Die Kölner Silvesternacht hat die Sicht der Amerikaner auf Deutschland verändert. Aus dem früheren Vorzeige-Verbündeten droht ein Sorgenfall zu werden, mit Auswirkungen auf die USA selbst, meint Gero Schließ.

Was ist aus dem einstigen Musterknaben geworden, der so vorbildlich die Griechenland-Krise gemanagt und Europa dabei zusammenhalten hat? Dessen Wirtschaft trotz aller Depressionen im europäischen Umland weiter wächst und sogar Budgetüberschüsse abwirft? Der ganz nebenbei Russlands Präsident Putin die Stirn bietet und jetzt sogar noch ein paar Flugzeuge in den Kampf gegen den Islamischen Staat schickt?

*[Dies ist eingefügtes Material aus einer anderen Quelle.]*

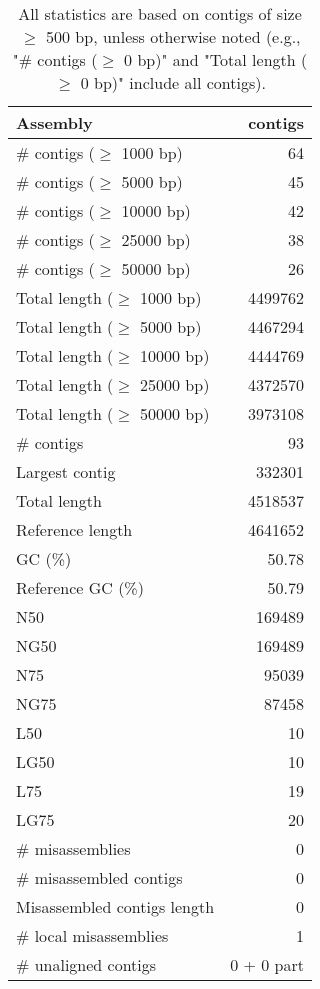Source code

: \documentclass[12pt,a4paper]{article}
\begin{document}
\begin{table}[ht]
\begin{center}
\caption{All statistics are based on contigs of size $\geq$ 500 bp, unless otherwise noted (e.g., "\# contigs ($\geq$ 0 bp)" and "Total length ($\geq$ 0 bp)" include all contigs).}
\begin{tabular}{|l*{1}{|r}|}
\hline
Assembly & contigs \\ \hline
\# contigs ($\geq$ 1000 bp) & 64 \\ \hline
\# contigs ($\geq$ 5000 bp) & 45 \\ \hline
\# contigs ($\geq$ 10000 bp) & 42 \\ \hline
\# contigs ($\geq$ 25000 bp) & 38 \\ \hline
\# contigs ($\geq$ 50000 bp) & 26 \\ \hline
Total length ($\geq$ 1000 bp) & 4499762 \\ \hline
Total length ($\geq$ 5000 bp) & 4467294 \\ \hline
Total length ($\geq$ 10000 bp) & 4444769 \\ \hline
Total length ($\geq$ 25000 bp) & 4372570 \\ \hline
Total length ($\geq$ 50000 bp) & 3973108 \\ \hline
\# contigs & 93 \\ \hline
Largest contig & 332301 \\ \hline
Total length & 4518537 \\ \hline
Reference length & 4641652 \\ \hline
GC (\%) & 50.78 \\ \hline
Reference GC (\%) & 50.79 \\ \hline
N50 & 169489 \\ \hline
NG50 & 169489 \\ \hline
N75 & 95039 \\ \hline
NG75 & 87458 \\ \hline
L50 & 10 \\ \hline
LG50 & 10 \\ \hline
L75 & 19 \\ \hline
LG75 & 20 \\ \hline
\# misassemblies & 0 \\ \hline
\# misassembled contigs & 0 \\ \hline
Misassembled contigs length & 0 \\ \hline
\# local misassemblies & 1 \\ \hline
\# unaligned contigs & 0 + 0 part \\ \hline

\end{tabular}
\end{center}
\end{table}
\end{document}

Mit Bewunderung und Respekt haben viele Amerikaner in den vergangenen Jahren über den Atlantik geschaut. Deutschland unter der Führung Angela Merkels schwamm in den USA auf einer bisher ungekannten Sympathiewelle, bis die Flüchtlingskrise über Europa hereinbrach. Auch das konnte dem neuen Nimbus der Deutschen zunächst nichts anhaben. Als Angela Merkel die Arme weit ausbreitete und Bilder von ankommenden Flüchtlingstrecks im amerikanischen Fernsehen zu sehen waren, katapultierte dies Deutschlands Ansehen noch einmal auf ein Allzeithoch. Die Deutschen waren, wie sich die Amerikaner gerne selber sehen: hilfsbereit, menschlich, gastfreundlich.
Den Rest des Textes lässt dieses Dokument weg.